Au quotidien, tout devient plus compliqué, notamment l’approvisionnement en nourriture. « Nous avons de l’eau potable au robinet, donc ça va. Nous n’en manquons pas. Concernant la nourriture, c’est plus difficile. Les manifestants, les émeutiers – je ne sais pas comment les appeler, on ne veut pas prendre parti… – se livrent à de nombreux pillages. Ils brûlent les centres commerciaux et les petits magasins. Les chaînes d’approvisionnement sont coupées… Il nous reste quelques réserves mais ce n’est pas fou. Hormis la solidarité des autres clubs de rugby locaux et des personnes ayant vu nos messages, que nous remercions du fond du cœur, nous ne recevons aucune aide des autorités locales, ni de celles de Tahiti.regrette la troisième ligne.
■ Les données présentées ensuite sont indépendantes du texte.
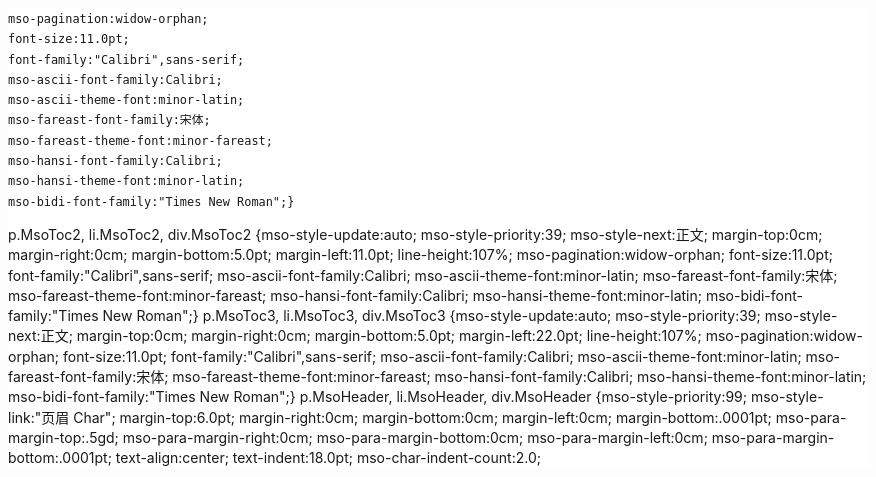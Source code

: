 	mso-pagination:widow-orphan;
	font-size:11.0pt;
	font-family:"Calibri",sans-serif;
	mso-ascii-font-family:Calibri;
	mso-ascii-theme-font:minor-latin;
	mso-fareast-font-family:宋体;
	mso-fareast-theme-font:minor-fareast;
	mso-hansi-font-family:Calibri;
	mso-hansi-theme-font:minor-latin;
	mso-bidi-font-family:"Times New Roman";}
p.MsoToc2, li.MsoToc2, div.MsoToc2
	{mso-style-update:auto;
	mso-style-priority:39;
	mso-style-next:正文;
	margin-top:0cm;
	margin-right:0cm;
	margin-bottom:5.0pt;
	margin-left:11.0pt;
	line-height:107%;
	mso-pagination:widow-orphan;
	font-size:11.0pt;
	font-family:"Calibri",sans-serif;
	mso-ascii-font-family:Calibri;
	mso-ascii-theme-font:minor-latin;
	mso-fareast-font-family:宋体;
	mso-fareast-theme-font:minor-fareast;
	mso-hansi-font-family:Calibri;
	mso-hansi-theme-font:minor-latin;
	mso-bidi-font-family:"Times New Roman";}
p.MsoToc3, li.MsoToc3, div.MsoToc3
	{mso-style-update:auto;
	mso-style-priority:39;
	mso-style-next:正文;
	margin-top:0cm;
	margin-right:0cm;
	margin-bottom:5.0pt;
	margin-left:22.0pt;
	line-height:107%;
	mso-pagination:widow-orphan;
	font-size:11.0pt;
	font-family:"Calibri",sans-serif;
	mso-ascii-font-family:Calibri;
	mso-ascii-theme-font:minor-latin;
	mso-fareast-font-family:宋体;
	mso-fareast-theme-font:minor-fareast;
	mso-hansi-font-family:Calibri;
	mso-hansi-theme-font:minor-latin;
	mso-bidi-font-family:"Times New Roman";}
p.MsoHeader, li.MsoHeader, div.MsoHeader
	{mso-style-priority:99;
	mso-style-link:"页眉 Char";
	margin-top:6.0pt;
	margin-right:0cm;
	margin-bottom:0cm;
	margin-left:0cm;
	margin-bottom:.0001pt;
	mso-para-margin-top:.5gd;
	mso-para-margin-right:0cm;
	mso-para-margin-bottom:0cm;
	mso-para-margin-left:0cm;
	mso-para-margin-bottom:.0001pt;
	text-align:center;
	text-indent:18.0pt;
	mso-char-indent-count:2.0;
 » Depuis une semaine, nous n’avons aucune nouvelle. Le Haut-commissariat nous a dit que ce n’était pas du tout une priorité. Des convois militaires relient la Polynésie et la Nouvelle-Calédonie. Mais jusqu’à présent, aucune invitation à rejoindre ces convois n’a été reçue. »

Jérémy Tauté

Pour lui et ses coéquipiers, rugbymen amateurs, ce séjour forcé n’est pas sans conséquences. Sur le travail et la vie de famille. « Les gars sont des travailleurs indépendants, c’est une perte nette pour eux. Beaucoup ont des enfants et leurs familles sont inquiètes. Nous leur donnons des nouvelles du mieux que nous pouvons. Nous avons des délais, mais tous les deux ou trois jours, ils sont repoussés. Ce n’est pas simple », il admet. Cependant, la suite reste incertaine. Le capitaine ne prévoit pas un retour de son équipe, au mieux, d’ici une longue semaine.
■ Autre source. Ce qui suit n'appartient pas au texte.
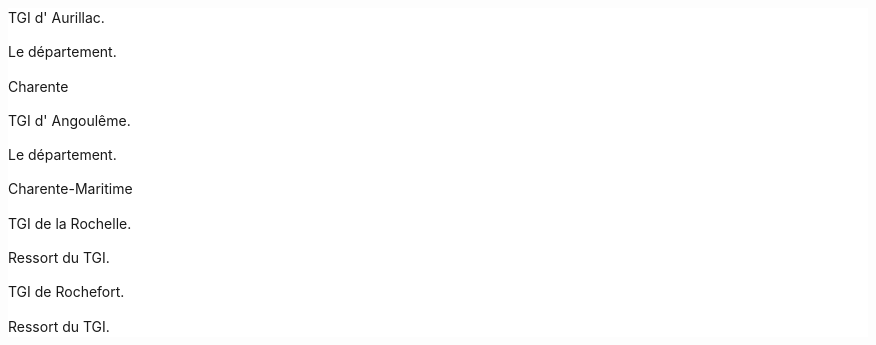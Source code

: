 TGI d' Aurillac. 

</td>
      <td width="205">

Le département. 

</td>
    </tr>
    <tr>
      <td width="205">

Charente 

</td>
      <td width="205">

TGI d' Angoulême. 

</td>
      <td width="205">

Le département. 

</td>
    </tr>
    <tr>
      <td width="205">

Charente-Maritime 

</td>
      <td width="205">

TGI de la Rochelle. 

</td>
      <td width="205">

Ressort du TGI. 

</td>
    </tr>
    <tr>
      <td width="205">
      </td><td width="205">

TGI de Rochefort. 

</td>
      <td width="205">

Ressort du TGI. 

</td>
    </tr>
    <tr>
      <td width="205">
      </td><td width="205">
« Nous avons été très rapidement en contact avec les autorités de Polynésie française, que ce soit le Haut Commissariat ou la Présidence. Dans un premier temps, notre président avait déclaré vouloir engager une médiation pour favoriser le retour des ressortissants polynésiens. Mais depuis une semaine, nous n’avons aucune nouvelle. Le Haut-commissariat nous a dit que ce n’était pas du tout une priorité. Des convois militaires relient la Polynésie et la Nouvelle-Calédonie. Mais jusqu’à présent, aucune invitation à rejoindre ces convois n’a été reçue. Il n’y a pas d’évolution. Nous restons orientés vers les vols commerciaux. Mais ils ne sont pas près de rouvrir. Il y a des communications. L’aéroport devrait rouvrir jeudi. Mais cela varie. Le temps que le trafic devienne réellement plus sûr sur l’axe aéroportuaire, il faudra attendre une semaine avant que les rotations normales ne soient à nouveau possibles.il croit.

En attendant, nous devons occuper nos journées. Si trois joueurs de l’équipe de Papeete y ont rejoint leurs familles, les 22 autres continuent de partager leur quotidien. « Malgré tout, le moral reste bon. On a quand même la chance d’être dans un centre sportif. Nous pouvons nous occuper pendant la journée. Le matin, nous nous organisons pour effectuer des tâches courantes comme le ménage et le jardinage. L’après-midi, nous organisons des activités sportives en groupe pour tuer le temps. Mais le soir, nous ne veillons pas trop. Cela devient compliqué. A partir de 20 heures, nous avons instauré un couvre-feu pour éviter les problèmes… » En restant constamment à l’affût d’éventuelles bonnes nouvelles qui mettraient fin à leur séjour forcé en Nouvelle-Calédonie.

Ray Richard

Head of technical department in some websites, I have been in the field of electronic journalism for 12 years and I am interested in travel, trips and discovering the world of technology.